Astonishingly enough, she obeys.
At the first landing, I run to get Grammy Claire’s letters from my bedroom.
The house is quiet, quiet, quiet, and since nobody’s around I tell Riley to read the letters quick while we walk upstairs. “But be careful, don’t drop them! And don’t lose them!”
“Sheesh! I won’t!”
I lead the way up to the third floor and then down the hallway until we get to the narrow steps that go up to the fourth floor. The walls close in together, tight and enfolding. The creaky steps are still creepy, but not as much during daylight hours — or with a companion.
“The room up here is Grammy Claire’s laboratory, isn’t it?” Riley asks.
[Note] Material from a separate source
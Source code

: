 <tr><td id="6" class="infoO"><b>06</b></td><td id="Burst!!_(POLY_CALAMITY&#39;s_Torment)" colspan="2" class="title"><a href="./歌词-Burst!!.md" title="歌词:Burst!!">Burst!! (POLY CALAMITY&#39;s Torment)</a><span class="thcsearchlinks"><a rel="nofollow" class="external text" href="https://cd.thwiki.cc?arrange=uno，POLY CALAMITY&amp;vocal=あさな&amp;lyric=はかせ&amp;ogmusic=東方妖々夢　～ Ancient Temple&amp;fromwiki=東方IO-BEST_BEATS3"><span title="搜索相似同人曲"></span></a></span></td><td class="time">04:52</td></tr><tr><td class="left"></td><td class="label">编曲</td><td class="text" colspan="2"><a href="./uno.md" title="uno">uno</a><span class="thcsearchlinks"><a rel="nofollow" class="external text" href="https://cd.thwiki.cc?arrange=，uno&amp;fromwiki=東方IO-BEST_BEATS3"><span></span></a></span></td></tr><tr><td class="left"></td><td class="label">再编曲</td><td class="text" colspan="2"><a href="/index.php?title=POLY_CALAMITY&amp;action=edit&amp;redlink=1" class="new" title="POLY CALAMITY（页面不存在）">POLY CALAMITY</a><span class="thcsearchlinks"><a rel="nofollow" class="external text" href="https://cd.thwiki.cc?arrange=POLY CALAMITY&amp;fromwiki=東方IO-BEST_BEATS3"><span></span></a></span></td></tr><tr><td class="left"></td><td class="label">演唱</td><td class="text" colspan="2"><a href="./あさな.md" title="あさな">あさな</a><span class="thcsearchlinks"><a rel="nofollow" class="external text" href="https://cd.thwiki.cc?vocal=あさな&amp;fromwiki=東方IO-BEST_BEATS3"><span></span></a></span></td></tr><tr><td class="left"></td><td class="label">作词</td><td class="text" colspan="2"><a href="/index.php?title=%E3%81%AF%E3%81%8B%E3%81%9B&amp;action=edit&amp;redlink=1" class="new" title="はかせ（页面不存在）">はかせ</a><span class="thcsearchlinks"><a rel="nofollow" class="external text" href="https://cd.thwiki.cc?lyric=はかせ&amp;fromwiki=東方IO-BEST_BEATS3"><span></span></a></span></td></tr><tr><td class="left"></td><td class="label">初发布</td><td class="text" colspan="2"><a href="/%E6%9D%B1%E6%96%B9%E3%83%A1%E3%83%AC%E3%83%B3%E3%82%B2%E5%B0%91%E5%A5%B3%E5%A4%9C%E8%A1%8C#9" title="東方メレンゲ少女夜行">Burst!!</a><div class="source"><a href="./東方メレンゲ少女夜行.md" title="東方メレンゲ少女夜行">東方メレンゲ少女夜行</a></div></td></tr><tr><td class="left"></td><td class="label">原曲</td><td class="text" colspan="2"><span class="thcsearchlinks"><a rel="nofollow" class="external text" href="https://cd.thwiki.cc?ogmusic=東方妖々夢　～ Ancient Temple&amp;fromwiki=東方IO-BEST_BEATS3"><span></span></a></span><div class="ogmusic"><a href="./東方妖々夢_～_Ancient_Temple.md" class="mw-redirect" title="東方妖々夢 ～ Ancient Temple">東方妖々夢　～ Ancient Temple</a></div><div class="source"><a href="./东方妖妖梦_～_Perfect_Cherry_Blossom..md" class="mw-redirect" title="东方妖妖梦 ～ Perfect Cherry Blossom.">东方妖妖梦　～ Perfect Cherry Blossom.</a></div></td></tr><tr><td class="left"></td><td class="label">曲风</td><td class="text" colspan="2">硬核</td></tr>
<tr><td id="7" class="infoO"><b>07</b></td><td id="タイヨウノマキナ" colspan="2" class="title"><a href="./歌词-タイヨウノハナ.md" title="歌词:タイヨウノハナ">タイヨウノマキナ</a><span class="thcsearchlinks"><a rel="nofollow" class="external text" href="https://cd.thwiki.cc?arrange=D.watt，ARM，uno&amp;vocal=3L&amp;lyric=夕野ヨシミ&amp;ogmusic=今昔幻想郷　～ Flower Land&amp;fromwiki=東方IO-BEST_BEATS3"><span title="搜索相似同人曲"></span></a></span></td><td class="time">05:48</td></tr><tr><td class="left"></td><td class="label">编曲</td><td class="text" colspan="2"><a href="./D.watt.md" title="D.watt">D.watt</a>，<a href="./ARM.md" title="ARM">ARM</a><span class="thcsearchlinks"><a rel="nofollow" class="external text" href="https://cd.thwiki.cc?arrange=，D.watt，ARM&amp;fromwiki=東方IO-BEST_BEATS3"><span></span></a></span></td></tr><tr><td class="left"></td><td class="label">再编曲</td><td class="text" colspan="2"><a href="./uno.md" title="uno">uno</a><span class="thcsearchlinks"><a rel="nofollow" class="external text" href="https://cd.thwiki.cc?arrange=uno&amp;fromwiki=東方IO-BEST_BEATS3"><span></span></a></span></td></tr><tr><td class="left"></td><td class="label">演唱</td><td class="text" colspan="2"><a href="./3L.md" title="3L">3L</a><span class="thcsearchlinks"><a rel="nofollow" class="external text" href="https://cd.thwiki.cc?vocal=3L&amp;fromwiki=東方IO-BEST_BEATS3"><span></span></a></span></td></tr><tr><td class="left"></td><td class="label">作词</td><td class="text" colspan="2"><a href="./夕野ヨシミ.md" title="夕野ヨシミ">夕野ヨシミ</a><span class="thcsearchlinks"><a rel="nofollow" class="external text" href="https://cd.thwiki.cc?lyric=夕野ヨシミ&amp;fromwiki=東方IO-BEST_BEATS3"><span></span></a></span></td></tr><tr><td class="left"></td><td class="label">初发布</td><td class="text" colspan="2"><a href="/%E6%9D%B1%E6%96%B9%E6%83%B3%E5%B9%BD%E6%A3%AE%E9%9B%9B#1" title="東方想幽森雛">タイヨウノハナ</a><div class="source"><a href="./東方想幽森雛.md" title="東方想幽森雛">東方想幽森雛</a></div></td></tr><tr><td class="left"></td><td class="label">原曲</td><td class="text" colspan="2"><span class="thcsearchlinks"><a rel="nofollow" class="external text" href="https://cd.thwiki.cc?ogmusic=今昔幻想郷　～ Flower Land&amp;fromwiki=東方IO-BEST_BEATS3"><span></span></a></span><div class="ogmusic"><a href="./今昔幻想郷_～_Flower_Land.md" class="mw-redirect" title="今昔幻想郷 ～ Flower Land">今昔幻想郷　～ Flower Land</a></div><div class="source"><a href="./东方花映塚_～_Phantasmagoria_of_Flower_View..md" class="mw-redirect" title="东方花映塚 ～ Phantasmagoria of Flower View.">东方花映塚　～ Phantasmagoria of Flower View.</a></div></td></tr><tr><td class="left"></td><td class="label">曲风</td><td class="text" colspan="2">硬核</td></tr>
The narrow space is hot and airless. Sweat trickles like spider legs down my face. “Tara, you’re not supposed to go in there.”
“She’s — she’s — gone now. It doesn’t matter anymore.”
“Of course it matters. The laboratory is for the grown-ups to clean out and pack up. All that scientific stuff. Maybe they’ll donate her research to the university in Lafayette. Hey, maybe that’s why Butler Reginald is here. To clean up the house and yard and get it ready to sell.”
“Sell this house?” The thought freezes me to the floor. “But we can’t do that!”
“What are we gonna do with it? Mamma ain’t gonna take care of it. And the money will help keep up our own Civil War relic back in Bayou Bridge.”
She’s so heartless. So cold-blooded cruel. “But — but — we’re supposed to go inside first,” I tell Riley, and she gives me a peculiar look.
“Why?” she asks.
I shrug and keep climbing. My heart stutters inside my chest as I reach the thick oak door. Behind me, Riley flips the hall light and a yellowish light glows. Once again, the faint sound of music wafts through the floorboards, making me jump. “Whoa. Is that the organ?”
“Yep, all the way from the great room three stories below.”
Air wheezes through the hollow pipes, filling the house from top to bottom like a ghost.
Riley pinches my arm, trying to make me scream. “Sounds like a haunted house, huh?”
“Cut it out!” I hiss. “Look! See that note?”
We stare at the note I’d seen yesterday, the one in Grammy Claire’s handwriting.
Not yet, Tara. Not yet.
“What does that mean?” Riley demands.
“Just what it says. That I can’t go in until it’s time.”
“And is it?”
“Yep, it’s time.” I hold up Key Number Five as proof, and smile. But there’s a part of me that’s holding my breath, hoping I’m right. And an even bigger, scared-er part of me that is afraid to walk inside. But the biggest part of me — the one dying of curiosity — can’t wait to open that door. “I got the clue in the last letter.”
Riley pins her eyes on mine. I can’t tell if she believes me or not. “Where was that letter?”
“Underneath the —” I start, and then stop. I don’t want her to know Grammy Claire’s hiding places. Just in case … of what, I don’t know. But Grammy Claire is leaking the letters and notes and keys in slow dribbles, emphasizing the secrecy and danger. There must be a reason.
“Oh, sheesh, will you cut that out?”
“What?”
“You’re sucking your hair again. It’s sickening.”
Quickly, I drop the lump of hair, then wipe my mouth with the back of my hand. I don’t even realize I’m doing it anymore.
Riley lowers her voice, eyes glittering in the dim light. “You ever think that maybe Grammy Claire went a little crazy the last couple of years?”
My skin starts to crawl.
“Maybe while she was living out there on that island she got some nasty gigantic African insect bite. Made her delirious, and she hasn’t been right in the head ever since.”
“For your information, the islands of Chuuk ain’t nowhere near Africa! And Grammy Claire didn’t get bit by some crazy bug!”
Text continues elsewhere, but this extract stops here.